Hero Karizma ZMR
- Manufacturer: Hero MotoCorp
- Production: 2009-2020
- Predecessor: Karizma R
- Successor: Karizma XMR
- Class: Sport touring motorcycle
- Engine: 223 cc (13.6 cu in) FI, air-cooled (with oil cooler), four-stroke cycle, single
- Ignition type: Electric start
- Transmission: 5-speed manual
- Suspension: Front: Telescopic fork, 135 mm travel Rear: Swingarm
- Brakes: Front: 276/260 mm (disc) Rear: 130/230 mm disc brake
- Tires: Front:2.75*18 Rear:100*18
- Wheelbase: 1,350 mm (53 in)
- Dimensions: L: 2,110 mm (83 in) W: 805 mm (31.7 in) H: 1,175 mm (46.3 in)
- Fuel capacity: 15.3 L
- Related: Bajaj Pulsar 220

= Hero Karizma ZMR =

Motorcycle manufactured by Hero MotoCorp

The Hero Karizma ZMR is a motorcycle manufactured by Hero MotoCorp in India.
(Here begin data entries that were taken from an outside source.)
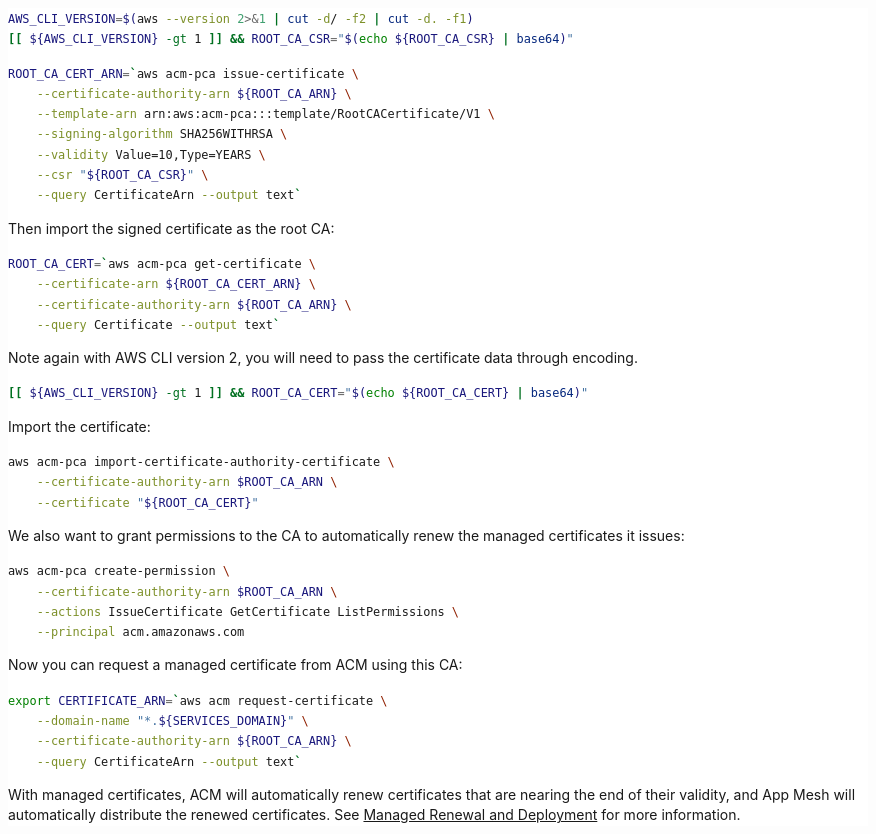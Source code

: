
 ```bash
AWS_CLI_VERSION=$(aws --version 2>&1 | cut -d/ -f2 | cut -d. -f1)
[[ ${AWS_CLI_VERSION} -gt 1 ]] && ROOT_CA_CSR="$(echo ${ROOT_CA_CSR} | base64)"
```

```bash
ROOT_CA_CERT_ARN=`aws acm-pca issue-certificate \
    --certificate-authority-arn ${ROOT_CA_ARN} \
    --template-arn arn:aws:acm-pca:::template/RootCACertificate/V1 \
    --signing-algorithm SHA256WITHRSA \
    --validity Value=10,Type=YEARS \
    --csr "${ROOT_CA_CSR}" \
    --query CertificateArn --output text`
```
Then import the signed certificate as the root CA:

```bash
ROOT_CA_CERT=`aws acm-pca get-certificate \
    --certificate-arn ${ROOT_CA_CERT_ARN} \
    --certificate-authority-arn ${ROOT_CA_ARN} \
    --query Certificate --output text`
```

Note again with AWS CLI version 2, you will need to pass the certificate data through encoding.

```bash
[[ ${AWS_CLI_VERSION} -gt 1 ]] && ROOT_CA_CERT="$(echo ${ROOT_CA_CERT} | base64)"
```

Import the certificate:

```bash
aws acm-pca import-certificate-authority-certificate \
    --certificate-authority-arn $ROOT_CA_ARN \
    --certificate "${ROOT_CA_CERT}"
```
We also want to grant permissions to the CA to automatically renew the managed certificates it issues:

```bash
aws acm-pca create-permission \
    --certificate-authority-arn $ROOT_CA_ARN \
    --actions IssueCertificate GetCertificate ListPermissions \
    --principal acm.amazonaws.com
```
Now you can request a managed certificate from ACM using this CA:

```bash
export CERTIFICATE_ARN=`aws acm request-certificate \
    --domain-name "*.${SERVICES_DOMAIN}" \
    --certificate-authority-arn ${ROOT_CA_ARN} \
    --query CertificateArn --output text`
```
With managed certificates, ACM will automatically renew certificates that are nearing the end of their validity, and App Mesh will automatically distribute the renewed certificates. See [Managed Renewal and Deployment](https://aws.amazon.com/certificate-manager/faqs/#Managed_Renewal_and_Deployment) for more information.
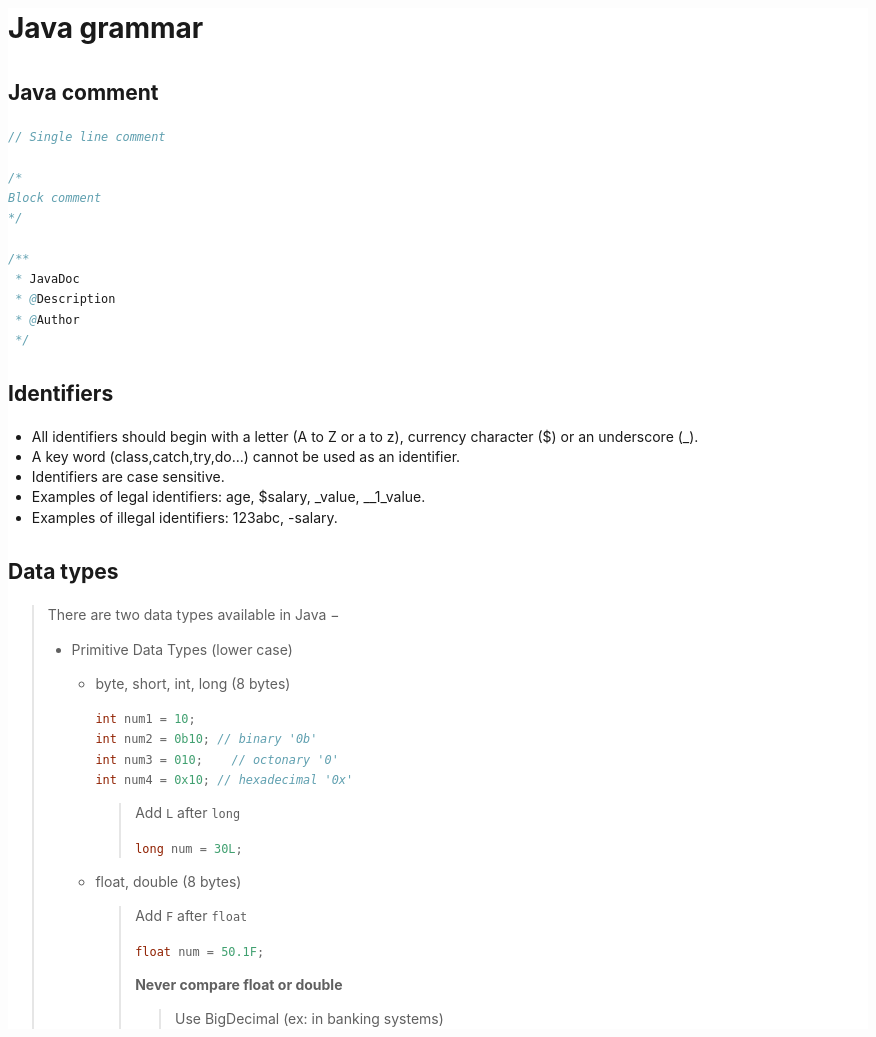 
# Java grammar

## Java comment

```java
// Single line comment

/*
Block comment
*/

/**
 * JavaDoc
 * @Description
 * @Author
 */
```

## Identifiers

```java
```

- All identifiers should begin with a letter (A to Z or a to z), currency character ($) or an underscore (_).
- A key word (class,catch,try,do...) cannot be used as an identifier.
- Identifiers are case sensitive.
- Examples of legal identifiers: age, $salary, _value, __1_value.
- Examples of illegal identifiers: 123abc, -salary.

## Data types

> There are two data types available in Java −
>
> - Primitive Data Types (lower case)
>   - byte, short, int, long (8 bytes) 
>
>     ```java
>     int num1 = 10;
>     int num2 = 0b10; // binary '0b'
>     int num3 = 010;	 // octonary '0'
>     int num4 = 0x10; // hexadecimal '0x'
>     ```
>
>     > Add `L` after `long`
>     >
>     > ```java
>     > long num = 30L;
>     > ```
>
>   - float, double (8 bytes)
>
>     > Add `F` after `float`
>     >
>     > ```java
>     > float num = 50.1F;
>     > ```
>     >
>     > **Never compare float or double**
>     >
>     > > Use BigDecimal (ex: in banking systems)
>     >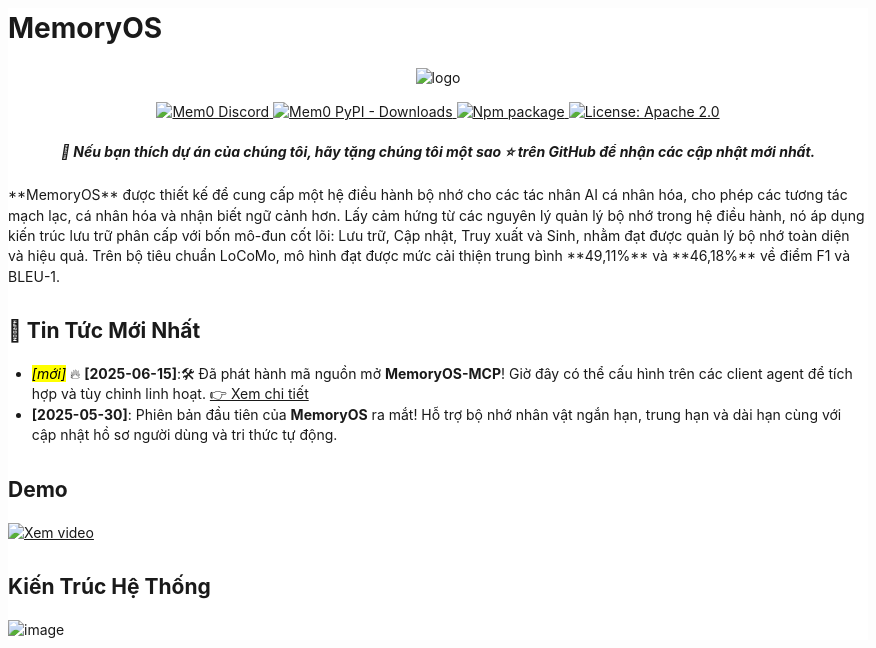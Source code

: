 # MemoryOS
<div align="center">
  <img src="https://raw.githubusercontent.com/BAI-LAB/MemoryOS/main/logo_1.png" alt="logo" width="400"/>
</div>
<p align="center">
  <a href="https://arxiv.org/abs/2506.06326">
    <img src="https://img.shields.io/badge/Arxiv-paper-red" alt="Mem0 Discord">
  </a>
  <a href="https://github.com/user-attachments/assets/d195e740-1249-4eb1-962a-2c0d99a38c39">
    <img src="https://img.shields.io/badge/Wechat-群二维码-green" alt="Mem0 PyPI - Downloads">
  </a>
  <a href="https://youtu.be/y9Igs0FnX_M" target="blank">
    <img src="https://img.shields.io/badge/Demo-Video-red" alt="Npm package">
  </a>
    <a href="https://www.apache.org/licenses/LICENSE-2.0" target="_blank">
    <img src="https://img.shields.io/badge/License-Apache_2.0-blue" alt="License: Apache 2.0">
  </a>
</p>

<h5 align="center"> 🎉 Nếu bạn thích dự án của chúng tôi, hãy tặng chúng tôi một sao ⭐ trên GitHub để nhận các cập nhật mới nhất.</h5>
**MemoryOS** được thiết kế để cung cấp một hệ điều hành bộ nhớ cho các tác nhân AI cá nhân hóa, cho phép các tương tác mạch lạc, cá nhân hóa và nhận biết ngữ cảnh hơn. Lấy cảm hứng từ các nguyên lý quản lý bộ nhớ trong hệ điều hành, nó áp dụng kiến trúc lưu trữ phân cấp với bốn mô-đun cốt lõi: Lưu trữ, Cập nhật, Truy xuất và Sinh, nhằm đạt được quản lý bộ nhớ toàn diện và hiệu quả. Trên bộ tiêu chuẩn LoCoMo, mô hình đạt được mức cải thiện trung bình **49,11%** và **46,18%** về điểm F1 và BLEU-1.







## 📣 Tin Tức Mới Nhất
*   *<mark>[mới]</mark>* 🔥  **[2025-06-15]**:🛠️ Đã phát hành mã nguồn mở **MemoryOS-MCP**! Giờ đây có thể cấu hình trên các client agent để tích hợp và tùy chỉnh linh hoạt. [👉 Xem chi tiết](#memoryos_mcp-getting-started)
*   **[2025-05-30]**: Phiên bản đầu tiên của **MemoryOS** ra mắt! Hỗ trợ bộ nhớ nhân vật ngắn hạn, trung hạn và dài hạn cùng với cập nhật hồ sơ người dùng và tri thức tự động.

## Demo
[![Xem video](https://img.youtube.com/vi/y9Igs0FnX_M/maxresdefault.jpg)](https://youtu.be/y9Igs0FnX_M)

## 	Kiến Trúc Hệ Thống
![image](https://github.com/user-attachments/assets/09200494-03a9-4b7d-9ffa-ef646d9d51f0)
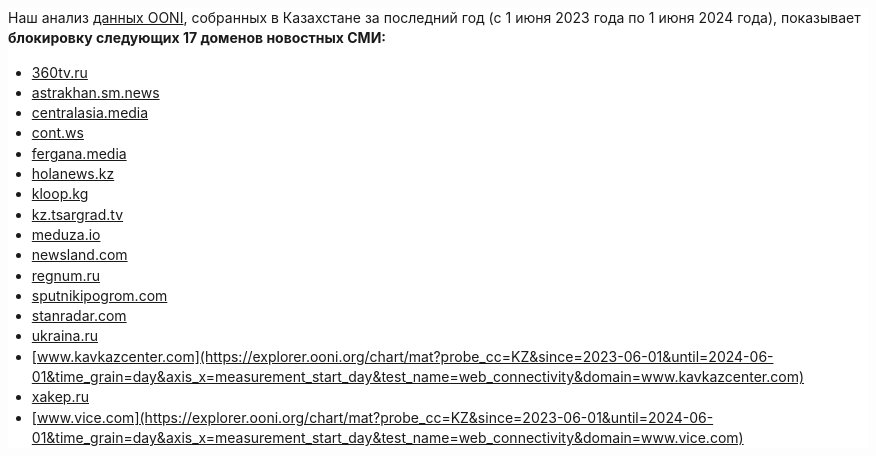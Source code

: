 Наш анализ [данных OONI](https://explorer.ooni.org/search?probe_cc=KZ&test_name=web_connectivity&since=2023-06-01&until=2024-06-01&failure=false&category_code=NEWS&only=anomalies), собранных в Казахстане за последний год (с 1 июня 2023 года по 1 июня 2024 года), показывает **блокировку следующих 17 доменов новостных СМИ:**

* [360tv.ru](https://explorer.ooni.org/chart/mat?probe_cc=KZ&since=2023-06-01&until=2024-06-01&time_grain=day&axis_x=measurement_start_day&test_name=web_connectivity&domain=360tv.ru)
* [astrakhan.sm.news](https://explorer.ooni.org/chart/mat?probe_cc=KZ&since=2023-06-01&until=2024-06-01&time_grain=day&axis_x=measurement_start_day&test_name=web_connectivity&domain=astrakhan.sm.news)
* [centralasia.media](https://explorer.ooni.org/chart/mat?probe_cc=KZ&since=2023-06-01&until=2024-06-01&time_grain=day&axis_x=measurement_start_day&test_name=web_connectivity&domain=centralasia.media)
* [cont.ws](https://explorer.ooni.org/chart/mat?probe_cc=KZ&since=2023-06-01&until=2024-06-01&time_grain=day&axis_x=measurement_start_day&test_name=web_connectivity&domain=cont.ws)
* [fergana.media](https://explorer.ooni.org/chart/mat?probe_cc=KZ&since=2023-06-01&until=2024-06-01&time_grain=day&axis_x=measurement_start_day&test_name=web_connectivity&domain=fergana.media)
* [holanews.kz](https://explorer.ooni.org/chart/mat?probe_cc=KZ&since=2023-06-01&until=2024-06-01&time_grain=day&axis_x=measurement_start_day&test_name=web_connectivity&domain=holanews.kz)
* [kloop.kg](https://explorer.ooni.org/chart/mat?probe_cc=KZ&since=2023-06-01&until=2024-06-01&time_grain=day&axis_x=measurement_start_day&test_name=web_connectivity&domain=kloop.kg)
* [kz.tsargrad.tv](https://explorer.ooni.org/chart/mat?probe_cc=KZ&since=2023-06-01&until=2024-06-01&time_grain=day&axis_x=measurement_start_day&test_name=web_connectivity&domain=kz.tsargrad.tv)
* [meduza.io](https://explorer.ooni.org/chart/mat?probe_cc=KZ&since=2023-06-01&until=2024-06-01&time_grain=day&axis_x=measurement_start_day&test_name=web_connectivity&domain=meduza.io)
* [newsland.com](https://explorer.ooni.org/chart/mat?probe_cc=KZ&since=2023-06-01&until=2024-06-01&time_grain=day&axis_x=measurement_start_day&test_name=web_connectivity&domain=newsland.com)
* [regnum.ru](https://explorer.ooni.org/chart/mat?probe_cc=KZ&since=2023-06-01&until=2024-06-01&time_grain=day&axis_x=measurement_start_day&test_name=web_connectivity&domain=regnum.ru)
* [sputnikipogrom.com](https://explorer.ooni.org/chart/mat?probe_cc=KZ&since=2023-06-01&until=2024-06-01&time_grain=day&axis_x=measurement_start_day&test_name=web_connectivity&domain=sputnikipogrom.com)
* [stanradar.com](https://explorer.ooni.org/chart/mat?probe_cc=KZ&since=2023-06-01&until=2024-06-01&time_grain=day&axis_x=measurement_start_day&test_name=web_connectivity&domain=stanradar.com)
* [ukraina.ru](https://explorer.ooni.org/chart/mat?probe_cc=KZ&since=2023-06-01&until=2024-06-01&time_grain=day&axis_x=measurement_start_day&test_name=web_connectivity&domain=ukraina.ru)
* [www.kavkazcenter.com](https://explorer.ooni.org/chart/mat?probe_cc=KZ&since=2023-06-01&until=2024-06-01&time_grain=day&axis_x=measurement_start_day&test_name=web_connectivity&domain=www.kavkazcenter.com)
* [xakep.ru](https://explorer.ooni.org/chart/mat?probe_cc=KZ&since=2023-06-01&until=2024-06-01&time_grain=day&axis_x=measurement_start_day&test_name=web_connectivity&domain=xakep.ru)
* [www.vice.com](https://explorer.ooni.org/chart/mat?probe_cc=KZ&since=2023-06-01&until=2024-06-01&time_grain=day&axis_x=measurement_start_day&test_name=web_connectivity&domain=www.vice.com)
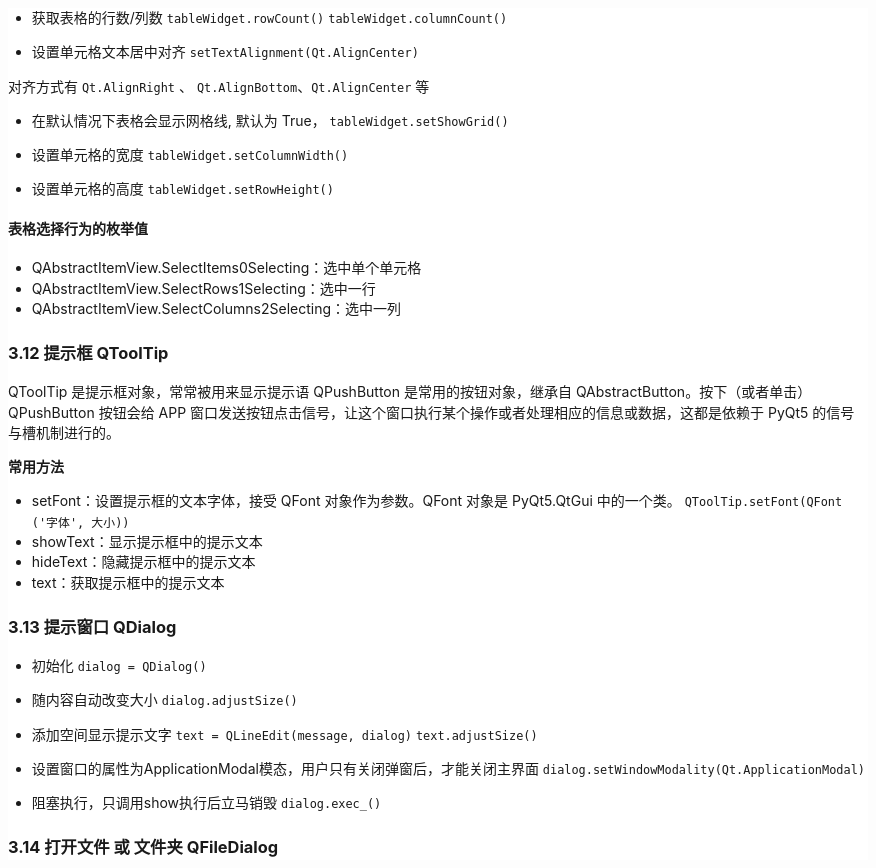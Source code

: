 - 获取表格的行数/列数
`tableWidget.rowCount()`
`tableWidget.columnCount()`

- 设置单元格文本居中对齐
`setTextAlignment(Qt.AlignCenter)`

对齐方式有 `Qt.AlignRight` 、 `Qt.AlignBottom`、`Qt.AlignCenter` 等

- 在默认情况下表格会显示网格线, 默认为 True，
`tableWidget.setShowGrid()`

- 设置单元格的宽度
`tableWidget.setColumnWidth()`

- 设置单元格的高度
`tableWidget.setRowHeight()`

#### 表格选择行为的枚举值

- QAbstractItemView.SelectItems0Selecting：选中单个单元格
- QAbstractItemView.SelectRows1Selecting：选中一行
- QAbstractItemView.SelectColumns2Selecting：选中一列

### 3.12 提示框 QToolTip

QToolTip 是提示框对象，常常被用来显示提示语
QPushButton 是常用的按钮对象，继承自 QAbstractButton。按下（或者单击） QPushButton 按钮会给 APP 窗口发送按钮点击信号，让这个窗口执行某个操作或者处理相应的信息或数据，这都是依赖于 PyQt5 的信号与槽机制进行的。

**常用方法**

- setFont：设置提示框的文本字体，接受 QFont 对象作为参数。QFont 对象是 PyQt5.QtGui 中的一个类。
`QToolTip.setFont(QFont('字体', 大小))`
- showText：显示提示框中的提示文本
- hideText：隐藏提示框中的提示文本
- text：获取提示框中的提示文本

### 3.13 提示窗口  QDialog

- 初始化
`dialog = QDialog()`

- 随内容自动改变大小
`dialog.adjustSize()`

- 添加空间显示提示文字
`text = QLineEdit(message, dialog)`
`text.adjustSize()`

- 设置窗口的属性为ApplicationModal模态，用户只有关闭弹窗后，才能关闭主界面
`dialog.setWindowModality(Qt.ApplicationModal)`

- 阻塞执行，只调用show执行后立马销毁
`dialog.exec_()`

### 3.14 打开文件 或 文件夹 QFileDialog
It was launched as a cosmetic upgrade to Karizma R in September 2009. There is no difference between its engine and that of its predecessor Karizma R. The minor differences lie in the design of fairing, headlights, addition of digital speedometer, rear disc brake, rear swingarm suspension, oil cooler and the fuel-injection system instead of the carburettor.

The latest updated model was launched in 2014 which had an upgraded engine had and a totally new design.